By Christine A. Fruhauf, Ph.D., Kim Bundy-Fazioli, Ph.D. and Jacque Miller, M.S.

elder abuse

Elder abuse is a topic not openly discussed among grandparents and professionals working with grandparent caregivers - but, it is important and should not be ignored. Elder abuse may not directly impact you, but you may have friends within your support network or you may serve grandparent caregivers that experience abuse from their grandchildren.

Researchers (i.e., Brownell, Berman, Nelson, & Fofana, 2003) discovered that grandparents experience risks associated with raising grandchildren including physical, psychological, and financial harm or abuse. This maybe alarming, but participants in Brownell et al.'s work learned that there are grandchildren who punch, hit, or threw objects at their grandparents as one case worker stated, "I had a 14-year-old boy [on my caseload] who was 6'2" and 180 pounds and he was abusing his grandmother and she would never tell. She kept coming up with excuses that she had these accidents, broken legs, broken arms, broken ribs…" (p. 19).

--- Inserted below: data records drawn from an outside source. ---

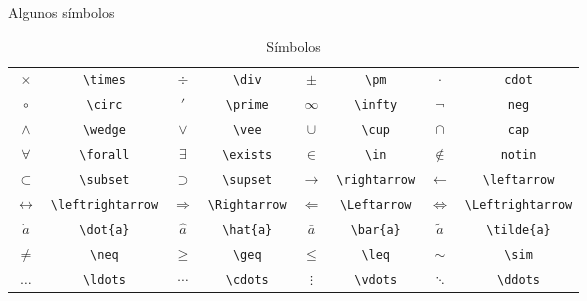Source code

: \documentclass[aspectratio=169, 10pt]{beamer}
\begin{document}
\begin{frame}[fragile]{Algunos símbolos}

\begin{table}[]
    \centering
    \begin{tabular}{c c | c c | c c | c c}
        $\times$ & \verb|\times| & $\div$ & \verb|\div| & $\pm$ & \verb|\pm| & $\cdot$ & \verb|cdot| \\
        $\circ$ & \verb|\circ| & $\prime$ & \verb|\prime| & $\infty$ & \verb|\infty| & $\neg$ & \verb|neg| \\
        $\wedge$ & \verb|\wedge| & $\vee$ & \verb|\vee| & $\cup$ & \verb|\cup| & $\cap$ & \verb|cap| \\
        $\forall$ & \verb|\forall| & $\exists$ & \verb|\exists| & $\in$ & \verb|\in| & $\notin$ & \verb|notin| \\
        $\subset$ & \verb|\subset| & $\supset$ & \verb|\supset| & $\rightarrow$ & \verb|\rightarrow| & $\leftarrow$ & \verb|\leftarrow| \\
        $\leftrightarrow$ & \verb|\leftrightarrow| & $\Rightarrow$ & \verb|\Rightarrow| & $\Leftarrow$ & \verb|\Leftarrow| & $\Leftrightarrow$ & \verb|\Leftrightarrow| \\
        $\dot{a}$ & \verb|\dot{a}| & $\hat{a}$ & \verb|\hat{a}| & $\bar{a}$ & \verb|\bar{a}| & $\tilde{a}$ & \verb|\tilde{a}| \\
        $\neq$ & \verb|\neq| & $\geq$ & \verb|\geq| & $\leq$ & \verb|\leq| & $\sim$ & \verb|\sim| \\
        $\ldots$ & \verb|\ldots| & $\cdots$ & \verb|\cdots| & $\vdots$ & \verb|\vdots| & $\ddots$ & \verb|\ddots| \\
    \end{tabular}
    \caption{Símbolos}
    \label{tab:my_label}
\end{table}

\end{frame}

\end{document}
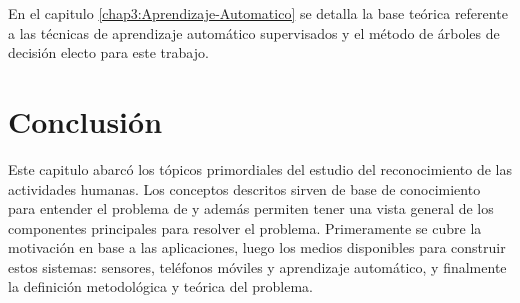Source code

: En el capitulo \ref{chap3:Aprendizaje-Automatico} se detalla la base
teórica referente a las técnicas de aprendizaje automático supervisados
y el método de árboles de decisión electo para este trabajo.

\section{Conclusión}

\label{sec27:conclusion}Este capitulo abarcó los tópicos primordiales
del estudio del reconocimiento de las actividades humanas. Los conceptos
descritos sirven de base de conocimiento para entender el problema
de  y además permiten tener una vista general de los componentes
principales para resolver el problema. Primeramente se cubre la motivación
en base a las aplicaciones, luego los medios disponibles para construir
estos sistemas: sensores, teléfonos móviles y aprendizaje automático,
y finalmente la definición metodológica y teórica del problema.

In addition to physical abuse, grandparents also experienced psychological harm and verbal abuse from their grandchildren. For example, grandparents stated that grandchildren often cursed and talked back to them – often resulting in disrespectful behavior. Finally, financial or material abuse of grandparents from grandchildren was found in the form of stealing money or destroying or stealing grandparents' valued personal possessions. A grandmother stated that her grandchild stole "all the money" and she did not have money to pay rent and other bills.

Many grandparents said this aggressive behavior is common. They stated that because of the trauma grandchildren experienced earlier in life, grandparents believe this behavior is how grandchildren cope. Additionally, case managers reflected they witnessed this behavior. However, they experienced this as annoying "normal adolescent behavior" and not always abusive towards grandparents.

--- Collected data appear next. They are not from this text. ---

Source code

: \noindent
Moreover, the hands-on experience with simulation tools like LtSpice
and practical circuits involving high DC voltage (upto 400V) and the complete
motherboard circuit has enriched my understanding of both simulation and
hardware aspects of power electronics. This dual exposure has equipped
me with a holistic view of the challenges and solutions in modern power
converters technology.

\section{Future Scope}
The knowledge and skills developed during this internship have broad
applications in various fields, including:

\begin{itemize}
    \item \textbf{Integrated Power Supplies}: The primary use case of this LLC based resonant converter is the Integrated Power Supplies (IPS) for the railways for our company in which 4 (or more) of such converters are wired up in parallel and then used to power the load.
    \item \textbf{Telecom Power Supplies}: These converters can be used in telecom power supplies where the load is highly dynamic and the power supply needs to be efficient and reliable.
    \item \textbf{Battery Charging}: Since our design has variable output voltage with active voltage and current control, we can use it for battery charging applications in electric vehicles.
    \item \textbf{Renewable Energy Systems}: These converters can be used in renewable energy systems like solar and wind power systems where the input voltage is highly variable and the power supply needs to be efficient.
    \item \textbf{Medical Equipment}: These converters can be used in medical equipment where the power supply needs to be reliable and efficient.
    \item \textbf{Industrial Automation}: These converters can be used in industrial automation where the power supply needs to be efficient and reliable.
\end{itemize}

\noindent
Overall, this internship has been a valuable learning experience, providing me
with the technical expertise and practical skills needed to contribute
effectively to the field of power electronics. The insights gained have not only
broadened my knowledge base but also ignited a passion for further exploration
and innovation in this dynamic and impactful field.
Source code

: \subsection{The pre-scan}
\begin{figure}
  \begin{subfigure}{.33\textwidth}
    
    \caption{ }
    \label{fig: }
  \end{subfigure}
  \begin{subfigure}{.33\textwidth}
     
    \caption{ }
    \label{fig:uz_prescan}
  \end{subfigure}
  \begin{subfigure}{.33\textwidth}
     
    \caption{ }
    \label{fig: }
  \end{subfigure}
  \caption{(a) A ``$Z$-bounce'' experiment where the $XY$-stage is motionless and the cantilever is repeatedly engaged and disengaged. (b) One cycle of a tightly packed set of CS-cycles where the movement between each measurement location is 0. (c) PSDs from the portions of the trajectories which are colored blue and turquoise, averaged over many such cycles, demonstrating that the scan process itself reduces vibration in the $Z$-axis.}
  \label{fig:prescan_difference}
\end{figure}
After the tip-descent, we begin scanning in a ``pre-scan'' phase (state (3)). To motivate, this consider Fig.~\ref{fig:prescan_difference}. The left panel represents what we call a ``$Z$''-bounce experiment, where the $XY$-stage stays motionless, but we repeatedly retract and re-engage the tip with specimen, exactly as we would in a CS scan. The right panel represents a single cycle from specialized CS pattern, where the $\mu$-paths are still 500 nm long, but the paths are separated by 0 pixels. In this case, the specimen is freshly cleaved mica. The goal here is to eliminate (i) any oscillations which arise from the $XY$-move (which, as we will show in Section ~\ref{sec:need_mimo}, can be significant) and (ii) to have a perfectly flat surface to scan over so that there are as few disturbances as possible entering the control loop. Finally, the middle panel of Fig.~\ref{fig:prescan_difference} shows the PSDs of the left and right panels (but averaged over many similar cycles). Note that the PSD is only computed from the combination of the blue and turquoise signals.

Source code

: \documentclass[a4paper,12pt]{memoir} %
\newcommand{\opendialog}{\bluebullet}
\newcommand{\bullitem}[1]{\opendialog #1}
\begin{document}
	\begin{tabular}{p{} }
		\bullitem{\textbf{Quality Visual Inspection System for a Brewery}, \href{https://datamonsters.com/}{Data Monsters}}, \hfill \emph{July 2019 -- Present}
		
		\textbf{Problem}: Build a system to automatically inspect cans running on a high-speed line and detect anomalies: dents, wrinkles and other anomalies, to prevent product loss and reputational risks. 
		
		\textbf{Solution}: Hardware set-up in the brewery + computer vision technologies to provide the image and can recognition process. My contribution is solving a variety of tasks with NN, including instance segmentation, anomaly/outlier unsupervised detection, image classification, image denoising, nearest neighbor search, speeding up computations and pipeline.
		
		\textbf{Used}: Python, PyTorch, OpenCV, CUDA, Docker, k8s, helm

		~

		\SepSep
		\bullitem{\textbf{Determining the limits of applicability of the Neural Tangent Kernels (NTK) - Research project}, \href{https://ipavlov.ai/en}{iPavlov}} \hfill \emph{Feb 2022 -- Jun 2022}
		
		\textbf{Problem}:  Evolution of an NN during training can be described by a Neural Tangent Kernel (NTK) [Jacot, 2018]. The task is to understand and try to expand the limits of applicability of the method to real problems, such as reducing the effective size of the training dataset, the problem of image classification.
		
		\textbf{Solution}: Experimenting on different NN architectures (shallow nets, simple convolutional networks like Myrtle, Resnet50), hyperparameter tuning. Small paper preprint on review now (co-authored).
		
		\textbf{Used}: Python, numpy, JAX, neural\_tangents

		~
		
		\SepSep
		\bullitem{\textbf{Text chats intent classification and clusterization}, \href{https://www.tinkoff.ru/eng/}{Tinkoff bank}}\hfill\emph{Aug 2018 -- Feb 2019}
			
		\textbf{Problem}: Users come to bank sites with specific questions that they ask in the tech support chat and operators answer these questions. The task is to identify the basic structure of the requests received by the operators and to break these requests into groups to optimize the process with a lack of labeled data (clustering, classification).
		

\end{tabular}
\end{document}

Should you or a friend experience harm or abuse from a grandchild, avoid keeping it a secret. Concealing this behavior will only cause harm for the grandparent and the grandchild. The goal is to help grandchildren learn healthier ways for dealing with unresolved trauma. If this behavior is permitted, the grandchild will most likely carry this behavior into other relationship causing further harm to self and others.

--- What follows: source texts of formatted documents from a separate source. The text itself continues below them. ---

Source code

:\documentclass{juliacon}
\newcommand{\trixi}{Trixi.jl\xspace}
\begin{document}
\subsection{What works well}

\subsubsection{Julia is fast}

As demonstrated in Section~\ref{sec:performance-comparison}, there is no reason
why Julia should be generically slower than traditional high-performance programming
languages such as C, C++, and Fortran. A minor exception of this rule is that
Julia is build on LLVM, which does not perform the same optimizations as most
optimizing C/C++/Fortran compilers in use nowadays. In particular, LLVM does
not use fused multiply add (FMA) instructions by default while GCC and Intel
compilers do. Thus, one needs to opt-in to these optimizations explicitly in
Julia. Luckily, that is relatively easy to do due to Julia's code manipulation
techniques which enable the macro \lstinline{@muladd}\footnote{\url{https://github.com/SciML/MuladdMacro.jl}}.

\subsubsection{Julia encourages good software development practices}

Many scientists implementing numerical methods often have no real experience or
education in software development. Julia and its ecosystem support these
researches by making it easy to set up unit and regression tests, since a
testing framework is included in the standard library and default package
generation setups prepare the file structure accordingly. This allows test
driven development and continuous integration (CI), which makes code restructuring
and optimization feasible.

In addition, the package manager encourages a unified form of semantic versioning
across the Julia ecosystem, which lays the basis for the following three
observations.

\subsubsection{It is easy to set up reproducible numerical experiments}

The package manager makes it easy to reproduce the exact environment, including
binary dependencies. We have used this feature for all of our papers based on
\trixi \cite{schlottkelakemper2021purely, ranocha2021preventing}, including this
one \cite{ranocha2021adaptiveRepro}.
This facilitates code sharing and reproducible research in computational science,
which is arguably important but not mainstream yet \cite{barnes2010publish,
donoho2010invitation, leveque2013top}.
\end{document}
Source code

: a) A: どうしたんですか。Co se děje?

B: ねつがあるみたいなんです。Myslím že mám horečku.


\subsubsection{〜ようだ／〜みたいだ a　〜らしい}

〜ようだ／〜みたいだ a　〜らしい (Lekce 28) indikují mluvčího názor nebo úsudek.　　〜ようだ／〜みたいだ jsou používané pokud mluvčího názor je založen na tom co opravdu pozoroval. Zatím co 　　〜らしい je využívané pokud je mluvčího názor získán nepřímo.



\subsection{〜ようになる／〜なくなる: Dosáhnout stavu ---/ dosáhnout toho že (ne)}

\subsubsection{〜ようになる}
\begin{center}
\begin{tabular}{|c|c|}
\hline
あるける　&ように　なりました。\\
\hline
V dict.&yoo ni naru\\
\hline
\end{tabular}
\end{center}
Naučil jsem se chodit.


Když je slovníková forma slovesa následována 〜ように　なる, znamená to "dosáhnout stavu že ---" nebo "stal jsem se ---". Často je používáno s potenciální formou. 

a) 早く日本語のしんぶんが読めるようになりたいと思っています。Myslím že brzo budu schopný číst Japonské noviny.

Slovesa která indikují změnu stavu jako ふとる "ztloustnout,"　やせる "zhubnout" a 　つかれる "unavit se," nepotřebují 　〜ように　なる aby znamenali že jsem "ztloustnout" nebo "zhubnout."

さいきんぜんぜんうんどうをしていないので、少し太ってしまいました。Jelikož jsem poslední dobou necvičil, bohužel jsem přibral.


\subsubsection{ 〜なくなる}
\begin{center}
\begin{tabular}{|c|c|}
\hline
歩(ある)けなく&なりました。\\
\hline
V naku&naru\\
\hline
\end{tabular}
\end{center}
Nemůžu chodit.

There are many professionals willing to help grandparents whose grandchildren engage in destructive behaviors. You do not need to deal with this alone. Seek assistance from counselors, faith-based services, grandparent support group meetings, schools (i.e., teachers and school counselors), and local law enforcement.


Brownell, P., Berman, J., Nelson, A., & Fofana, R. C. (2003). Grandparents raising grandchildren: The risks of caregiving. Journal of Elder Abuse & Neglect, 15(3/4), 5-31.